L’autrice raconte donc la vie quotidienne de la servante dévouée de Marcel Proust, ses menues tâches, sa déférence pour le grand homme, ses soins attentionnés pour cette personne à la santé fragile. Elle va plus loin en montrant comment Céleste Albaret s’adapte à découvrir des milieux sociaux qui lui sont totalement étrangers, et à les fréquenter parcimonieusement. Elle fait parler Colette (Sidonie-Gabrielle Colette, 1873-1954) qui définit les caractéristiques littéraires de Marcel Proust : Il n’est pas question d’histoires… au sens classique du terme, des histoires avec une narration classique impliquent un mouvement. Colette continue : Là, ce n’est pas le cas, ce serait plutôt une succession d’images figées, sur lesquelles on resterait si longtemps qu’on comprendrait, sentirait, chaque détail. L’autrice aborde par touches légères la question de la nature de la relation entre la servante et l’écrivain. Elle est bien sûr fondée sur un respect mutuel et honnête, une sorte d’admiration maternelle pour elle, une forme d’intérêt d’avoir un spécimen inédit à examiner pour lui avec en plus une personne respectueuse et attentionnée à son service. En page treize, le lecteur découvre une vue de dessus d’une cage d’escalier en spirale dans un immeuble parisien. Il associe cette image à une forme discrète de sous-entendu sexuel. L’autrice y revient à sa manière par la suite : Céleste s’interroge sur la nature de cette relation si particulière, présentant une forme d’intimité qui n’est pas physique. Elle interroge l’écrivain sur l’amour platonique.
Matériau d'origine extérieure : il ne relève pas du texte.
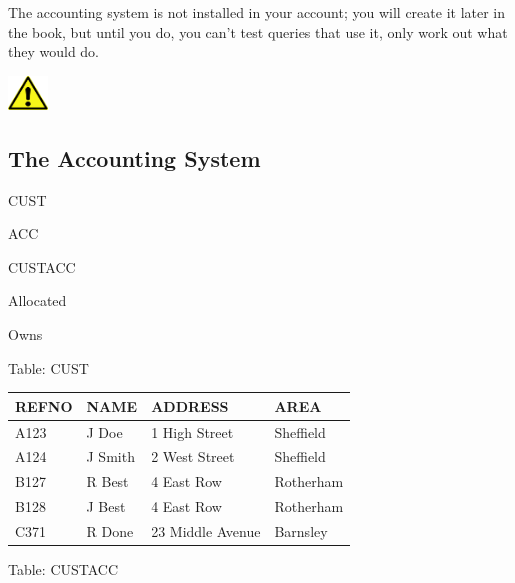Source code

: The accounting system is not installed in your account; you will create it later in the book, but until you do, you can't test queries that use it, only work out what they would do.

\begin{center}
\includegraphics[width=1.06cm,height=0.903cm]{images/img (2).png}

\end{center}
\subsection{The Accounting System}

\begin{center}
\begin{minipage}{3.694cm}
CUST
\end{minipage}
\end{center}
\begin{center}
\begin{minipage}{3.694cm}
ACC
\end{minipage}
\end{center}
\begin{center}
\begin{minipage}{3.81cm}
CUSTACC
\end{minipage}
\end{center}
\begin{minipage}{2.515cm}
Allocated
\end{minipage}
\begin{center}
\begin{minipage}{1.997cm}
Owns
\end{minipage}
\end{center}

Table:  CUST

\begin{flushleft}
\tablefirsthead{}
\tablehead{}
\tabletail{}
\tablelasttail{}
\begin{supertabular}{|m{2.2389998cm}|m{2.55cm}|m{4.053cm}|m{2.799cm}|}
\hline
REFNO &
NAME &
ADDRESS &
AREA\\\hline
A123 &
J Doe &
1 High Street &
Sheffield\\
A124 &
J Smith &
2 West Street &
Sheffield\\
B127 &
R Best &
4 East Row &
Rotherham\\
B128 &
J Best &
4 East Row &
Rotherham\\
C371 &
R Done &
23 Middle Avenue &
Barnsley\\\hline
\end{supertabular}
\end{flushleft}
Table:  CUSTACC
Pas facile de se lancer dans cette lecture sans a priori sur le point de vue de l’autrice. Rapidement, le lecteur se rend compte qu’il s’agit bien de raconter la vie de Céleste Albaret par le prisme de sa relation avec Marcel Proust. D’une certaine manière, il est question de consentement et d’amour, voire de servitude. Dans le fond, le récit bénéficie d’une narration visuelle douce et sophistiquée, plongeant le lecteur aux côtés de ces deux individus, lui faisant partager leurs émotions en toute délicatesse, dans leurs nuances, le faisant voyager. Ainsi le lecteur partage le point de vue de Céleste, avec ce qu’il a d’aimant, d’admiratif, de curiosité, et aussi de personnalité. Superbe réussite.